C’est ensuite aux nouveaux venus Test Icicles de se précipiter sur scène. Sur des enregistrements lourds et répétitifs, le trio anglo-américain fait hurler guitares et voix. Malheureusement, il passe plus de temps à gesticuler qu’à toucher les cordes de ses intruments. Mis à part deux ou trois titres véritablement écrits, le reste n’est qu’une succession de riffs et de cris désordonnée. On sort les boules quiès, on s’amuse quelques minutes des acrobaties, et puis cela devient pénible. Pour une fois, on félicite les Inrocks du timing serré : les fauves sont renvoyés en cage en moins d’une demie heure.
Les Cure et les Buzzcocks résonnent dans la salle, qui se presse maintenant dans la fosse pour The Rakes. Le chanteur, en t-shirt de footballeur, et son groupe, aux airs d’éternels étudiants déserteurs d’amphis, sont mis en lumière par des bâtons colorés sur scène. On peut saluer le raffinement.
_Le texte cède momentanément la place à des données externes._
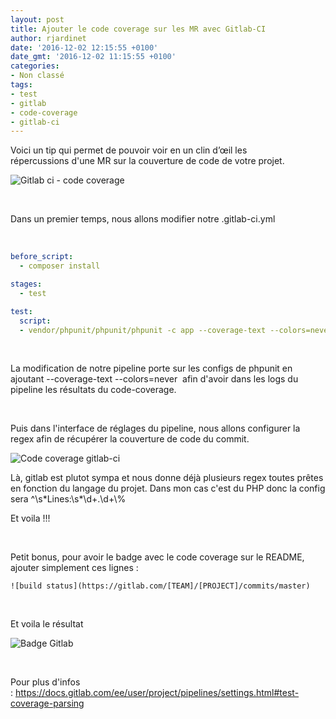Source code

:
 ```yaml
---
layout: post
title: Ajouter le code coverage sur les MR avec Gitlab-CI
author: rjardinet
date: '2016-12-02 12:15:55 +0100'
date_gmt: '2016-12-02 11:15:55 +0100'
categories:
- Non classé
tags:
- test
- gitlab
- code-coverage
- gitlab-ci
---
```


Voici un tip qui permet de pouvoir voir en un clin d’œil les répercussions d'une MR sur la couverture de code de votre projet.

![Gitlab ci - code coverage](http://blog.eleven-labs.com/wp-content/uploads/2016/11/Sans-titre.png)

 

Dans un premier temps, nous allons modifier notre .gitlab-ci.yml

 

```yaml
before_script:
  - composer install

stages:
  - test

test:
  script:
  - vendor/phpunit/phpunit/phpunit -c app --coverage-text --colors=never
```

 

La modification de notre pipeline porte sur les configs de phpunit en ajoutant --coverage-text --colors=never  afin d'avoir dans les logs du pipeline les résultats du code-coverage.

 

Puis dans l'interface de réglages du pipeline, nous allons configurer la regex afin de récupérer la couverture de code du commit.

![Code coverage gitlab-ci](http://blog.eleven-labs.com/wp-content/uploads/2016/11/Sans-titre-1.png)

Là, gitlab est plutot sympa et nous donne déjà plusieurs regex toutes prêtes en fonction du langage du projet. Dans mon cas c'est du PHP donc la config sera ^\\s\*Lines:\\s\*\\d+.\\d+\\%

Et voila !!!

 

Petit bonus, pour avoir le badge avec le code coverage sur le README, ajouter simplement ces lignes :

```
![build status](https://gitlab.com/[TEAM]/[PROJECT]/commits/master)
```

 

Et voila le résultat

![Badge Gitlab](http://blog.eleven-labs.com/wp-content/uploads/2016/11/Sans-titre-2.png)

 

Pour plus d'infos : <https://docs.gitlab.com/ee/user/project/pipelines/settings.html#test-coverage-parsing>

 

 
Les titres très basiques sont efficaces, on remue dans la fosse, en souriant parce qu’on se laisse prendre au jeu volontairement. Comme pour Bloc Party, pour ne citer qu’eux. Si le groupe n’innove en rien, et qu’il n’est même pas fichu de donner une coloration personnelle à l’ensemble, il n’en reste pas moins que les singles accrochent. Et que le charismatique chanteur dégage une sympathie sans avoir à forcer le public. Clownesque, il ponctue les chansons de mimes ou décharges logorrhéiques, se débarrasse de tout accessoire vestimentaire lors des deux coupures de courant. Et revient, triomphant aussi fou qu’un Ian Curtis sans le malaise, pour les deux derniers titres.
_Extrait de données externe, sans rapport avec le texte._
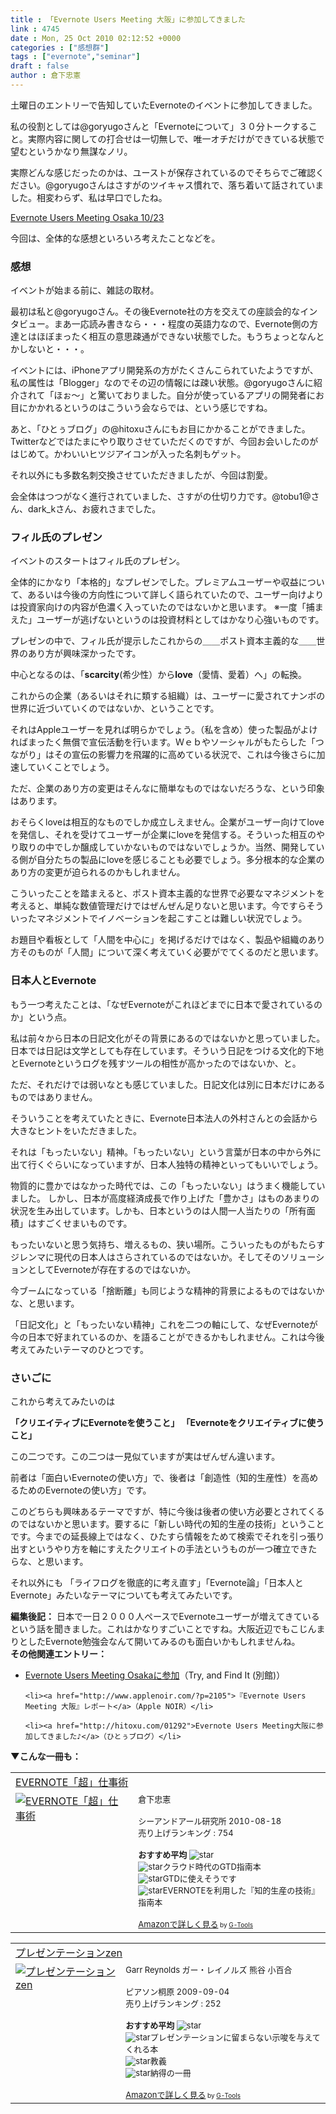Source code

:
 ```yaml
---
title : 「Evernote Users Meeting 大阪」に参加してきました
link : 4745
date : Mon, 25 Oct 2010 02:12:52 +0000
categories : ["感想群"]
tags : ["evernote","seminar"]
draft : false
author : 倉下忠憲
---
```


土曜日のエントリーで告知していたEvernoteのイベントに参加してきました。

私の役割としては@goryugoさんと「Evernoteについて」３０分トークすること。実際内容に関しての打合せは一切無しで、唯一オチだけができている状態で望むというかなり無謀なノリ。

実際どんな感じだったのかは、ユーストが保存されているのでそちらでご確認ください。@goryugoさんはさすがのツイキャス慣れで、落ち着いて話されていました。相変わらず、私は早口でしたね。

<a href="http://www.ustream.tv/recorded/10367840">Evernote Users Meeting Osaka 10/23</a>

今回は、全体的な感想といろいろ考えたことなどを。

<h3>感想</h3>
イベントが始まる前に、雑誌の取材。

最初は私と@goryugoさん。その後Evernote社の方を交えての座談会的なインタビュー。まあ一応読み書きなら・・・程度の英語力なので、Evernote側の方達とはほぼまったく相互の意思疎通ができない状態でした。もうちょっとなんとかしないと・・・。

イベントには、iPhoneアプリ開発系の方がたくさんこられていたようですが、私の属性は「Blogger」なのでその辺の情報には疎い状態。@goryugoさんに紹介されて「ほぉ～」と驚いておりました。自分が使っているアプリの開発者にお目にかかれるというのはこういう会ならでは、という感じですね。

あと、「ひとぅブログ」の@hitoxuさんにもお目にかかることができました。Twitterなどではたまにやり取りさせていただくのですが、今回お会いしたのがはじめて。かわいいヒツジアイコンが入った名刺もゲット。

それ以外にも多数名刺交換させていただきましたが、今回は割愛。

会全体はつつがなく進行されていました、さすがの仕切り力です。@tobu1@さん、dark_kさん、お疲れさまでした。
<h3>フィル氏のプレゼン</h3>
イベントのスタートはフィル氏のプレゼン。

全体的にかなり「本格的」なプレゼンでした。プレミアムユーザーや収益について、あるいは今後の方向性について詳しく語られていたので、ユーザー向けよりは投資家向けの内容が色濃く入っていたのではないかと思います。
※一度「捕まえた」ユーザーが逃げないというのは投資材料としてはかなり心強いものです。

プレゼンの中で、フィル氏が提示したこれからの＿＿ポスト資本主義的な＿＿世界のあり方が興味深かったです。

中心となるのは、「<strong>scarcity</strong>(希少性）から<strong>love</strong>（愛情、愛着）へ」の転換。

これからの企業（あるいはそれに類する組織）は、ユーザーに愛されてナンボの世界に近づいていくのではないか、ということです。

それはAppleユーザーを見れば明らかでしょう。（私を含め）使った製品がよければまったく無償で宣伝活動を行います。Ｗｅｂやソーシャルがもたらした「つながり」はその宣伝の影響力を飛躍的に高めている状況で、これは今後さらに加速していくことでしょう。

ただ、企業のあり方の変更はそんなに簡単なものではないだろうな、という印象はあります。

おそらくloveは相互的なものでしか成立しえません。企業がユーザー向けてloveを発信し、それを受けてユーザーが企業にloveを発信する。そういった相互のやり取りの中でしか醸成していかないものではないでしょうか。当然、開発している側が自分たちの製品にloveを感じることも必要でしょう。多分根本的な企業のあり方の変更が迫られるのかもしれません。

こういったことを踏まえると、ポスト資本主義的な世界で必要なマネジメントを考えると、単純な数値管理だけではぜんぜん足りないと思います。今ですらそういったマネジメントでイノベーションを起こすことは難しい状況でしょう。

お題目や看板として「人間を中心に」を掲げるだけではなく、製品や組織のあり方そのものが「人間」について深く考えていく必要がでてくるのだと思います。
<h3>日本人とEvernote</h3>
もう一つ考えたことは、「なぜEvernoteがこれほどまでに日本で愛されているのか」という点。

私は前々から日本の日記文化がその背景にあるのではないかと思っていました。日本では日記は文学としても存在しています。そういう日記をつける文化的下地とEvernoteというログを残すツールの相性が高かったのではないか、と。

ただ、それだけでは弱いなとも感じていました。日記文化は別に日本だけにあるものではありません。

そういうことを考えていたときに、Evernote日本法人の外村さんとの会話から大きなヒントをいただきました。

それは「もったいない」精神。「もったいない」という言葉が日本の中から外に出て行くぐらいになっていますが、日本人独特の精神といってもいいでしょう。

物質的に豊かではなかった時代では、この「もったいない」はうまく機能していました。
しかし、日本が高度経済成長で作り上げた「豊かさ」はものあまりの状況を生み出しています。しかも、日本というのは人間一人当たりの「所有面積」はすごくせまいものです。

もったいないと思う気持ち、増えるもの、狭い場所。こういったものがもたらすジレンマに現代の日本人はさらされているのではないか。そしてそのソリューションとしてEvernoteが存在するのではないか。

今ブームになっている「捨断離」も同じような精神的背景によるものではないかな、と思います。

「日記文化」と「もったいない精神」これを二つの軸にして、なぜEvernoteが今の日本で好まれているのか、を語ることができるかもしれません。これは今後考えてみたいテーマのひとつです。
<h3>さいごに</h3>
これから考えてみたいのは

<strong>「クリエイティブにEvernoteを使うこと」
「Evernoteをクリエイティブに使うこと」</strong>

この二つです。この二つは一見似ていますが実はぜんぜん違います。

前者は「面白いEvernoteの使い方」で、後者は「創造性（知的生産性）を高めるためのEvernoteの使い方」です。

このどちらも興味あるテーマですが、特に今後は後者の使い方必要とされてくるのではないかと思います。要するに「新しい時代の知的生産の技術」ということです。今までの延長線上ではなく、ひたすら情報をためて検索でそれを引っ張り出すというやり方を軸にすえたクリエイトの手法というものが一つ確立できたらな、と思います。

それ以外にも
「ライフログを徹底的に考え直す」「Evernote論」「日本人とEvernote」みたいなテーマについても考えてみたいです。

<div class="column">
<strong>編集後記：</strong>
日本で一日２０００人ペースでEvernoteユーザーが増えてきているという話を聞きました。これはかなりすごいことですね。大阪近辺でもこじんまりとしたEvernote勉強会なんて開いてみるのも面白いかもしれませんね。

</div>
<strong>その他関連エントリー：</strong>
<ul>
	<li><a href="http://d.hatena.ne.jp/rice-addict-m/20101024/evernote_osaka">Evernote Users Meeting Osakaに参加</a>（Try, and Find It (別館)）</li>

	<li><a href="http://www.applenoir.com/?p=2105">『Evernote Users Meeting 大阪』レポート</a>（Apple NOIR）</li>

	<li><a href="http://hitoxu.com/01292">Evernote Users Meeting大阪に参加してきました♪</a>（ひとぅブログ）</li>
</ul>
<strong>
▼こんな一冊も：</strong>
<table  border="0" cellpadding="5"><tr><td colspan="2"><a href="http://www.amazon.co.jp/EVERNOTE%E3%80%8C%E8%B6%85%E3%80%8D%E4%BB%95%E4%BA%8B%E8%A1%93-%E5%80%89%E4%B8%8B%E5%BF%A0%E6%86%B2/dp/4863540728%3FSubscriptionId%3D15SMZCTB9V8NGR2TW082%26tag%3Drashita1000-22%26linkCode%3Dxm2%26camp%3D2025%26creative%3D165953%26creativeASIN%3D4863540728" target="_top">EVERNOTE「超」仕事術</a><img src="http://www.assoc-amazon.jp/e/ir?t=rashita1000-22&l=ur2&o=9" width="1" height="1" style="border: none;" alt="" /></td></tr><tr><td valign="top"><a href="http://www.amazon.co.jp/EVERNOTE%E3%80%8C%E8%B6%85%E3%80%8D%E4%BB%95%E4%BA%8B%E8%A1%93-%E5%80%89%E4%B8%8B%E5%BF%A0%E6%86%B2/dp/4863540728%3FSubscriptionId%3D15SMZCTB9V8NGR2TW082%26tag%3Drashita1000-22%26linkCode%3Dxm2%26camp%3D2025%26creative%3D165953%26creativeASIN%3D4863540728" target="_top"><img src="http://ecx.images-amazon.com/images/I/51zkZf06QlL._SL160_.jpg" border="0" alt="EVERNOTE「超」仕事術" /></a></td><td valign="top"><font size="-1">倉下忠憲 <br /><br />シーアンドアール研究所  2010-08-18<br />売り上げランキング : 754<br /><br /><strong>おすすめ平均  </strong><img src="http://g-images.amazon.com/images/G/01/detail/stars-4-0.gif" alt="star" /><br /><img src="http://g-images.amazon.com/images/G/01/detail/stars-3-0.gif" alt="star" />クラウド時代のGTD指南本<br /><img src="http://g-images.amazon.com/images/G/01/detail/stars-4-0.gif" alt="star" />GTDに使えそうです<br /><img src="http://g-images.amazon.com/images/G/01/detail/stars-5-0.gif" alt="star" />EVERNOTEを利用した『知的生産の技術』指南本<br /><br /><a href="http://www.amazon.co.jp/EVERNOTE%E3%80%8C%E8%B6%85%E3%80%8D%E4%BB%95%E4%BA%8B%E8%A1%93-%E5%80%89%E4%B8%8B%E5%BF%A0%E6%86%B2/dp/4863540728%3FSubscriptionId%3D15SMZCTB9V8NGR2TW082%26tag%3Drashita1000-22%26linkCode%3Dxm2%26camp%3D2025%26creative%3D165953%26creativeASIN%3D4863540728" target="_top">Amazonで詳しく見る</a></font><font size="-2"> by <a href="http://www.goodpic.com/mt/aws/index.html" >G-Tools</a></font></td></tr></table>

<table  border="0" cellpadding="5"><tr><td colspan="2"><a href="http://www.amazon.co.jp/%E3%83%97%E3%83%AC%E3%82%BC%E3%83%B3%E3%83%86%E3%83%BC%E3%82%B7%E3%83%A7%E3%83%B3zen-Garr-Reynolds/dp/4894713284%3FSubscriptionId%3D15SMZCTB9V8NGR2TW082%26tag%3Drashita1000-22%26linkCode%3Dxm2%26camp%3D2025%26creative%3D165953%26creativeASIN%3D4894713284" target="_top">プレゼンテーションzen</a><img src="http://www.assoc-amazon.jp/e/ir?t=rashita1000-22&l=ur2&o=9" width="1" height="1" style="border: none;" alt="" /></td></tr><tr><td valign="top"><a href="http://www.amazon.co.jp/%E3%83%97%E3%83%AC%E3%82%BC%E3%83%B3%E3%83%86%E3%83%BC%E3%82%B7%E3%83%A7%E3%83%B3zen-Garr-Reynolds/dp/4894713284%3FSubscriptionId%3D15SMZCTB9V8NGR2TW082%26tag%3Drashita1000-22%26linkCode%3Dxm2%26camp%3D2025%26creative%3D165953%26creativeASIN%3D4894713284" target="_top"><img src="http://ecx.images-amazon.com/images/I/413z-nHOErL._SL160_.jpg" border="0" alt="プレゼンテーションzen" /></a></td><td valign="top"><font size="-1">Garr Reynolds ガー・レイノルズ 熊谷 小百合 <br /><br />ピアソン桐原  2009-09-04<br />売り上げランキング : 252<br /><br /><strong>おすすめ平均  </strong><img src="http://g-images.amazon.com/images/G/01/detail/stars-4-5.gif" alt="star" /><br /><img src="http://g-images.amazon.com/images/G/01/detail/stars-5-0.gif" alt="star" />プレゼンテーションに留まらない示唆を与えてくれる本<br /><img src="http://g-images.amazon.com/images/G/01/detail/stars-5-0.gif" alt="star" />教義<br /><img src="http://g-images.amazon.com/images/G/01/detail/stars-5-0.gif" alt="star" />納得の一冊<br /><br /><a href="http://www.amazon.co.jp/%E3%83%97%E3%83%AC%E3%82%BC%E3%83%B3%E3%83%86%E3%83%BC%E3%82%B7%E3%83%A7%E3%83%B3zen-Garr-Reynolds/dp/4894713284%3FSubscriptionId%3D15SMZCTB9V8NGR2TW082%26tag%3Drashita1000-22%26linkCode%3Dxm2%26camp%3D2025%26creative%3D165953%26creativeASIN%3D4894713284" target="_top">Amazonで詳しく見る</a></font><font size="-2"> by <a href="http://www.goodpic.com/mt/aws/index.html" >G-Tools</a></font></td></tr></table>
Les techniciens s’affolent et courent, on installe un ampli devant le rideau rouge, pour que deux jeunes femmes (arrivées « par hasard » selon leurs propre mots) prennent le relais, le temps de résoudre les problèmes techniques. Quelque part entre une PJ Harvey et une Shannon Wright de supermarché bien français, les nantaises de Mansfield.TYA sont remerciées comme il se doit, et font place à Cat Power. Une voix à la douceur un peu rauque s’élève, reconnaissable entre mille, sur des accords simples à la guitare. Pourtant, Chan Marshall remue sur son siège, son visage est tendu, et le public s’agace, amorçant à chaque début de chanson une série de « chhhht ! » fort désagréables. On a l’impression d’une rupture entre ceux qui sont dedans et les autres. Et pour ces derniers justement ? Les titres lumineux de l’album passent franchement moins bien. On n’ose pas la comparaison avec une Carla Bruni, mais on ne peut s’empêcher d’y penser. Un mauvais jour, sûrement. Et sans aucun doute une franche erreur de programmation de la part des Inrocks : l’enchaînement The Rakes / Cat Power n’aura vraiment pas été heureux.